Over the past year, college athletics leaders have continued to support the NCAA’s amateurism model. But in recent weeks, a few have backed alternative ideas.
Britton Banowsky, commissioner of Conference USA, told CBSSports.com that he would consider allowing athletes to receive licensing money that was set aside in a trust fund, an idea the O’Bannon plaintiffs have advocated. Wood Selig, athletic director at Old Dominion University, told The Chronicle he supported a similar idea.
“This case has heightened the level of conversation about what we might do as an industry to better take care of our student-athletes beyond handing them checks to play,” Mr. Selig said. “It’s unfortunate it’s in litigation and we can’t sit down without a judge … and come up with a more reasonable solution.”
Critics say the NCAA had plenty of opportunities to do that, and now will pay the price in court. If NCAA officials felt any pressure this week, they didn’t show it. Donald Remy, the association’s top lawyer, and Bob Williams, its head of communications, joked with reporters and brushed aside questions about kinks in their case. They see a long fight ahead.
Mr. Vaccaro, however, was on edge. He said he had been waking up at 4 in the morning, anxious to get to court.
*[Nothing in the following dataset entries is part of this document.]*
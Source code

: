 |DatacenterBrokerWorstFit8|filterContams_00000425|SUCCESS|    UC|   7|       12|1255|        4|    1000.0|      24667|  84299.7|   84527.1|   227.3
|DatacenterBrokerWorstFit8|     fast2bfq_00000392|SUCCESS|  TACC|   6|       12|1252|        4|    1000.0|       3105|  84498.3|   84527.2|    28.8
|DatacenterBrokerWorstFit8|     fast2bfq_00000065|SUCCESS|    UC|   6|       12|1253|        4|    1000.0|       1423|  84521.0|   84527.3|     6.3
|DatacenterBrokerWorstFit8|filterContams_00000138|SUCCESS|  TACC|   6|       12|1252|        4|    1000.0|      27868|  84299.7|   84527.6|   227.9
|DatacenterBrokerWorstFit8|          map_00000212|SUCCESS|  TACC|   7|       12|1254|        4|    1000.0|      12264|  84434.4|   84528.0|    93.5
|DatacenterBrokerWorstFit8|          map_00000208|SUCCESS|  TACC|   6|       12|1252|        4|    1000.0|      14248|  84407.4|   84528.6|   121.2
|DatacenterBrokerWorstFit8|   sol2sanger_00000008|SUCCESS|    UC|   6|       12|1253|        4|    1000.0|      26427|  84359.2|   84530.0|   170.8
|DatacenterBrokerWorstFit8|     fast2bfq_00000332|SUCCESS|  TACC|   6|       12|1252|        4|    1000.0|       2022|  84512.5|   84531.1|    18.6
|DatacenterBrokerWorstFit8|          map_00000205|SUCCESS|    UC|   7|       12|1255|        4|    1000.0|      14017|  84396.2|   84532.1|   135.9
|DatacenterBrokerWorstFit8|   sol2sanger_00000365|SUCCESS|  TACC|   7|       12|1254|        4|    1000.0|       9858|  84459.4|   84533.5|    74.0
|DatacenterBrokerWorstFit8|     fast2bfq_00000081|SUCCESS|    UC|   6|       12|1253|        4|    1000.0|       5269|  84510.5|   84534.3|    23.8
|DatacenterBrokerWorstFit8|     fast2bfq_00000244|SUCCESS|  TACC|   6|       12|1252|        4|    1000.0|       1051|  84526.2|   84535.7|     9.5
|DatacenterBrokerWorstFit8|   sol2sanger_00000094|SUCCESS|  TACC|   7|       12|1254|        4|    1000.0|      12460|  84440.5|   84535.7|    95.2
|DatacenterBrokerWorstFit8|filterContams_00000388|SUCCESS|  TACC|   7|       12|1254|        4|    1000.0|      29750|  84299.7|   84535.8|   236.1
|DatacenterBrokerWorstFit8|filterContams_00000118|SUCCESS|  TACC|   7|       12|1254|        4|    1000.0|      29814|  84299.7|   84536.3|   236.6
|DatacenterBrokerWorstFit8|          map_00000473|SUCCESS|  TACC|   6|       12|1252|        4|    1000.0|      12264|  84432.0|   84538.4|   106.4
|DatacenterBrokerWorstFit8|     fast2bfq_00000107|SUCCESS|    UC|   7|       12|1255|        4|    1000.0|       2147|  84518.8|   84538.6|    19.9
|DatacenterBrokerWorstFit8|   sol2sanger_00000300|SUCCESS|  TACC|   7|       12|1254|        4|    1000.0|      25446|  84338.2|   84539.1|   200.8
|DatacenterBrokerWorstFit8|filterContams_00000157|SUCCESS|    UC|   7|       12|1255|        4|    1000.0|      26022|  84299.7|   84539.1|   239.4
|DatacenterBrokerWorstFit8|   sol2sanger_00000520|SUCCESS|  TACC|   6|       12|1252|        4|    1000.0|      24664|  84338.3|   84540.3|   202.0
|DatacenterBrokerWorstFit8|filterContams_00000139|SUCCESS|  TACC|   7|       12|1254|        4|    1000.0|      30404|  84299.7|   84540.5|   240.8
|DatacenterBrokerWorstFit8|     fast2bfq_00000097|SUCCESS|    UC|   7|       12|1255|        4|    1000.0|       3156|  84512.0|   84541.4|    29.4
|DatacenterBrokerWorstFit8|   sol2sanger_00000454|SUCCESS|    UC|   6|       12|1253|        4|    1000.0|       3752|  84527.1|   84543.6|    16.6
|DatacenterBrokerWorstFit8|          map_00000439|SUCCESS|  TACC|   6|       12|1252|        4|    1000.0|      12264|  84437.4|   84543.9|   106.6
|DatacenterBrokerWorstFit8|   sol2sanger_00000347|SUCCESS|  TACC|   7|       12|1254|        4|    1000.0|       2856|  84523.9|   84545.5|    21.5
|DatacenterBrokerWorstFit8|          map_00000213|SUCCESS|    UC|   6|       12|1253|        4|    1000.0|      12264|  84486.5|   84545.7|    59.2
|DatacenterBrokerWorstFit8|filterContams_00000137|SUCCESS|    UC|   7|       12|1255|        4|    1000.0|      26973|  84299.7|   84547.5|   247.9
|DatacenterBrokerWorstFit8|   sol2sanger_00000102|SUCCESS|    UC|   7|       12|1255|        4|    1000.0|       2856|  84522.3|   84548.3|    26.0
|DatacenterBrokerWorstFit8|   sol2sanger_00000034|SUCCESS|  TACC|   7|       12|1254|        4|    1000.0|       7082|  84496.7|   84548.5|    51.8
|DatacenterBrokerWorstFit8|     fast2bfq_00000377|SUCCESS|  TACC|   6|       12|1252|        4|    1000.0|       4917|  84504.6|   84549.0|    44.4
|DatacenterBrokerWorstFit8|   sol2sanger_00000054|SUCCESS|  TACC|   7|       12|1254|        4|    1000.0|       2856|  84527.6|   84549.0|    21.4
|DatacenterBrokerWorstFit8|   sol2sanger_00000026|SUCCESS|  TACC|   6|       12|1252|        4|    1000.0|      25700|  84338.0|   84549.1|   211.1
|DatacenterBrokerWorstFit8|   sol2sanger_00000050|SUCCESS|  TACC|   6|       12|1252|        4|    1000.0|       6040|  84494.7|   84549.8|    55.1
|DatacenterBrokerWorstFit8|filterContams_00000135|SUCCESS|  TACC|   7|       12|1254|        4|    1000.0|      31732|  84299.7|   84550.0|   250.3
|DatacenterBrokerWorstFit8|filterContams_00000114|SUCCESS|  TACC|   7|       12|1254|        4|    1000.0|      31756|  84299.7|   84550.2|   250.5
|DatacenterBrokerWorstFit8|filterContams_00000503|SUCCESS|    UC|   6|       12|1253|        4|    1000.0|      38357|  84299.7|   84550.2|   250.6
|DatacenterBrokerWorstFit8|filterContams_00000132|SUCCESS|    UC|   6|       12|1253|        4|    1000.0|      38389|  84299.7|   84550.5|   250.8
“We’re down to our last 15 days,” he said on Wednesday, after court had adjourned. There will be other chances for players. But for Mr. Vaccaro, this is his shot.
Asked how he would feel if the players lost, he sighed, and sat quietly for a moment.
“Obviously it would break my heart, but it wouldn’t break my spirit,” he said. “You lose in life.” He paused again. “As long as it was a fair fight.”